Search portal Zoopla (ZPLA) enjoys a good initial reception with the counter up 3.9% to 228.5p on the 220p issue price as conditional trading begins. Investors at large will be able to buy stock when unconditional trading commences on Monday (23 Jun).




There has been quite a lot of chat in the market about the competitive threat facing Zoopla as London estate agents prepare to launch their own service, under the name Agents' Mutual, while quoted peer Rightmove (RMV) has corrected sharply in the past three months (see chart). All this coming at a time when the Bank of England has flagged imminent interest rate rises to cool the property market.

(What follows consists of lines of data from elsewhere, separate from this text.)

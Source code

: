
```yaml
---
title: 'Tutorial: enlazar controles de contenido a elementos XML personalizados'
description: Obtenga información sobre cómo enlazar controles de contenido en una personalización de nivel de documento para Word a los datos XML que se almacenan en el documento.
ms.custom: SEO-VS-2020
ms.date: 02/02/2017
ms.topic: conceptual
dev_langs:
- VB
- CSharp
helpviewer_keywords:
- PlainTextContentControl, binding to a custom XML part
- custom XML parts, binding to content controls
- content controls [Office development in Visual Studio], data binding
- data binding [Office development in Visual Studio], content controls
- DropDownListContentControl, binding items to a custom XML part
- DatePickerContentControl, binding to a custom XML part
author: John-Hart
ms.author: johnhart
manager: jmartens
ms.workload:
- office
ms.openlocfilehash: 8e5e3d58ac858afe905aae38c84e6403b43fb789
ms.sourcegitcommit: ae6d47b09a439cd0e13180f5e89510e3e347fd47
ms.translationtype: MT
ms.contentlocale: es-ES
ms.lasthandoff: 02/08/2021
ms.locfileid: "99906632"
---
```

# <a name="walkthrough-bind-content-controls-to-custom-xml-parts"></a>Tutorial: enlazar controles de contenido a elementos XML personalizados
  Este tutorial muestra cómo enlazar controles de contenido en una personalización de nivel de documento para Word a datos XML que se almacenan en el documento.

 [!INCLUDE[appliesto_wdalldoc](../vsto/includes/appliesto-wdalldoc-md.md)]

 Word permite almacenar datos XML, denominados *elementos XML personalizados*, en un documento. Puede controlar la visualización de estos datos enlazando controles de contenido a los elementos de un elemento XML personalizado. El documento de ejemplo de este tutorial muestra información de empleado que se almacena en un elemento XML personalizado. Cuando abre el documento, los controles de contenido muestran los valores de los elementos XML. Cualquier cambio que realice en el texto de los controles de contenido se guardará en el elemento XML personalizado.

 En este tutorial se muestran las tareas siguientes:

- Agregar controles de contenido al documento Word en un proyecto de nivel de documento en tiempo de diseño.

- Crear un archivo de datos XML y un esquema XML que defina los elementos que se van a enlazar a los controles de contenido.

However, we don’t believe an industry rival will represent a credible threat and expect there to be enough room in the market for two players. Meanwhile, while rate rises could well take some of the heat out of the property market, predictions of a collapse seem overblown since rises are likely to come in the form of gradual 25 basis point increments.


It is not possible to make a peer-to-peer comparison with Rightmove given there are no Zoopla forecast in the market yet, however discounted cashflow analysis circulating suggests a market valuation in the order of £1 billion would be about right. At 228.5p, Zoopla’s market capitalisation is about that level, but investors should position for long-term growth.


Broker Canaccord Genuity forecasts a 13% compound annual growth rate (CAGR) in online property advertising spend in the sector over the next five years (see here). It believes Rightmove will increase its own sales at a 10% CAGR over the same period and investors may expect a similar level of growth from Zoopla.